Art. 1 ─ Se a contrição é a maior dor de que a natureza é susceptível.

O primeiro discute-se assim. ─ Parece que a contrição não é a maior dor de que a natureza é susceptível.

1. ─ Pois, a dor é o senso de uma lesão. Ora há certas lesões, como a de um ferimento, que se sentem mais que a do pecado. Logo, a contrição não é a dor máxima.

2. Demais. ─ Pelo efeito formamos o nosso juízo sobre a causa. Ora, o efeito da dor são as lágrimas. Ora, como às vezes o contrito não derrame materialmente lágrimas pelos pecados, que contudo derrama quando lhe morre um amigo, ou quando sofre um ferimento ou coisa semelhante, resulta que a contrição não é a dor máxima.

3. Demais. ─ Quanto mais uma coisa sofre aimixão do seu contrário, tanto menos intensidade tem. Ora, a dor da contrição vai de mistura com muita alegria; pois, o contrito se alegra com a liberação, a esperança do perdão e de muitas coisas semelhantes. Logo, é uma dor mínima.

4. Demais. ─ A dor da contrição é uma espécie de displicência. Ora, há muitas coisas que desagradam mais ao contrito, que os pecados passados; assim, não preferiria sofrer as penas do inferno a deixar de pecar; nem tão pouco ter sofrido, ou ainda sofrer todas as penas temporais; do contrário se achariam poucos contritos. Logo, a dor da contrição não é máxima.

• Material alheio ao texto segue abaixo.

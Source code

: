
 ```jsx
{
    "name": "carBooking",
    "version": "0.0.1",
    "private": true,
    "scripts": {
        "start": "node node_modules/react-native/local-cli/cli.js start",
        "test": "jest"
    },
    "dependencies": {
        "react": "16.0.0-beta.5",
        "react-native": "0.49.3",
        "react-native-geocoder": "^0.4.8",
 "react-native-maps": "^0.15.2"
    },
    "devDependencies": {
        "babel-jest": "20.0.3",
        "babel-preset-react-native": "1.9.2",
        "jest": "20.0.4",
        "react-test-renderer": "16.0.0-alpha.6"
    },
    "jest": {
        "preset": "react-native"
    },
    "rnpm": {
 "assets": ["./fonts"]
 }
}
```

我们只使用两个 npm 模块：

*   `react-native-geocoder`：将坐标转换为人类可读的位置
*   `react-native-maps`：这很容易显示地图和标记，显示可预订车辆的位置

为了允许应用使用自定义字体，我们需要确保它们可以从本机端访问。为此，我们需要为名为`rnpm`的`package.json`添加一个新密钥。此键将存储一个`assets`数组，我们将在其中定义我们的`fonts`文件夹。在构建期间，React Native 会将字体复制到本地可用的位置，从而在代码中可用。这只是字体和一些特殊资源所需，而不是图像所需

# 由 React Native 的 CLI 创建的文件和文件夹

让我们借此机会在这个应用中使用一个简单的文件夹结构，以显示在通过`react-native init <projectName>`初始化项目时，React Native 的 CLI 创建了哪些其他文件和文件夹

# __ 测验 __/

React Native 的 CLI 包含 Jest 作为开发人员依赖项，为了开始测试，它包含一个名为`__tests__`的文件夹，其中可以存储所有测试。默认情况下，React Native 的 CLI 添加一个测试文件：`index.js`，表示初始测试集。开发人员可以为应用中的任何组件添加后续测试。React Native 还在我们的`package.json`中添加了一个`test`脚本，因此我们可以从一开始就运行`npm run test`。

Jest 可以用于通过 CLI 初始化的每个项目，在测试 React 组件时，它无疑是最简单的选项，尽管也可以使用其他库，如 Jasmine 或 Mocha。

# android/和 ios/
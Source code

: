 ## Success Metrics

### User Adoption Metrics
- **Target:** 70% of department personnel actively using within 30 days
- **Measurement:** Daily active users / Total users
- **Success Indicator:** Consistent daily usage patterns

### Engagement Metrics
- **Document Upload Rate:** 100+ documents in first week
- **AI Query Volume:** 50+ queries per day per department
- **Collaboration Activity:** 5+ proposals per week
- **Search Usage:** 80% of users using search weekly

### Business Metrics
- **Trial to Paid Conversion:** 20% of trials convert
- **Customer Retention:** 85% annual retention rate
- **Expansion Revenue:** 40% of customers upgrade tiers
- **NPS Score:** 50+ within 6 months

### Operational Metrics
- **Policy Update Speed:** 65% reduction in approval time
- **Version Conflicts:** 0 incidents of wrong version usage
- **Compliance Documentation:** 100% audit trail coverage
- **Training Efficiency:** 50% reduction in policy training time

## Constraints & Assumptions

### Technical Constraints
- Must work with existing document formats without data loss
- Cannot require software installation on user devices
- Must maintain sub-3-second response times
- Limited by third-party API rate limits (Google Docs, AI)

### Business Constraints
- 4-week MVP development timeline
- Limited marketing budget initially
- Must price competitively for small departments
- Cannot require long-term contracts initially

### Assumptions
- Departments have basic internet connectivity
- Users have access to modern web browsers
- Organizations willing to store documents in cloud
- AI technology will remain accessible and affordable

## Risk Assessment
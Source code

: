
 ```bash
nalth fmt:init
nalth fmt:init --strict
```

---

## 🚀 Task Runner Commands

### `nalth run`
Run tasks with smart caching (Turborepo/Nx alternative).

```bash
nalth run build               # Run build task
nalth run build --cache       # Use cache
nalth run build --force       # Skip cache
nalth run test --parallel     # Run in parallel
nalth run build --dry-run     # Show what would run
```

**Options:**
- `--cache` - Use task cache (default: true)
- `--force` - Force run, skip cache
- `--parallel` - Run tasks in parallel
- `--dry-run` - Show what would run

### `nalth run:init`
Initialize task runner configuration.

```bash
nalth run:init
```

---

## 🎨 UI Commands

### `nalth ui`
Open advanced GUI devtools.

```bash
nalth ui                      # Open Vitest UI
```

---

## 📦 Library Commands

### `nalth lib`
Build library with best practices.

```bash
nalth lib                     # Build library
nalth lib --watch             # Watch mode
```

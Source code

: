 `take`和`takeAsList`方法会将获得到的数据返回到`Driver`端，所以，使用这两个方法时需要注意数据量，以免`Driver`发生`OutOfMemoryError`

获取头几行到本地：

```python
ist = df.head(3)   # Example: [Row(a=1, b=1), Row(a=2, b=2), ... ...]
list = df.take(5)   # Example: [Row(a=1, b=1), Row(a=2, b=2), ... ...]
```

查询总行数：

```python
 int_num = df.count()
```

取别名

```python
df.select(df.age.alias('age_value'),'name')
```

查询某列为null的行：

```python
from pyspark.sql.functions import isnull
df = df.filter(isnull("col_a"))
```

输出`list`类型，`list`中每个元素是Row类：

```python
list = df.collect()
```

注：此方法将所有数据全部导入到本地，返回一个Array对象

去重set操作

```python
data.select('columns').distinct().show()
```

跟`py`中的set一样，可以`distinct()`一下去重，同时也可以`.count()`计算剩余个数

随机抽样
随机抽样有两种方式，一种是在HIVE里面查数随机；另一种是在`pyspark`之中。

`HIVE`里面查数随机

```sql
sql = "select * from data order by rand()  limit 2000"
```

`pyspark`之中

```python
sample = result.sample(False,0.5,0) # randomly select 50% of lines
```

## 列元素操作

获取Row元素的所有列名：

Mas, em contrário. ─ Segundo Agostinho, toda dor é fundada no amor. Ora, o amor da caridade, em que se funda a dor da contrição, é o máximo. Logo, também máxima é a dor da contrição.

2. Demais. ─ Temos dor do mal. Logo, do maior mal devemos ter maior dor. Ora, a culpa é maior dor que a pena. Logo, a dor da culpa, que é a contrição, excede todas as outras dores.

SOLUÇÃO. ─ Na contrição há duas sortes de dor. ─ Uma está na vontade mesma, e tal dor é essencialmente a contrição, que outra causa não é senão a displicência dos pecados passados. E tal dor, na contrição, excede todas as outras dores. ─ Pois, quanto mais uma causa agrada, tanto mais o seu contrário desagrada. Ora, o fim último agrada sobre todas as coisas, pois, todas são desejadas por causa dele. Por onde, o pecado, que afasta do fim último, deve desagradar sobre todas as causas. ─ Outra dor é a da parte sensitiva, causada pela dor que acabamos de ver; ou por necessidade natural, enquanto que as potências inferiores seguem o movimento das superiores; ou por eleição, segundo que a pessoa penitente provoca em si mesmo essa dor, para ter contrição dos pecados. E de nenhum modo será essa a dor máxima. Pois, as potências inferiores se movem mais veementemente pelos seus objetos próprios do que pela redundância das potências superiores. Por onde, quanto mais a operação das potências superiores agir sobre os objetos das inferiores, tanto mais estas obedecerão ao movimento daquelas. Por isso, maior dor é a que sofre a parte sensitiva por uma lesão sensível, que a que nela redunda, da razão. E semelhantemente, maior é a redundante da razão que delibera sobre causas corpóreas, do que a redundante da razão quando considera o espiritual. Por onde, a dor da parte sensitiva, proveniente da displicência que a razão tem do pecado, não é maior dor que as outras de que ela é susceptível. E semelhantemente, nem a dor voluntàriamente assumida, quer porque o afeto interior não obedece discricionariamente ao superior, de modo que no apetite inferior resulte uma paixão tão intensa e tal, como ordena o superior; quer também porque das paixões se serve a razão, nos atos das virtudes, segundo uma certa medida, que às vezes a dor, não acompanhada da virtude, não observa mas excede.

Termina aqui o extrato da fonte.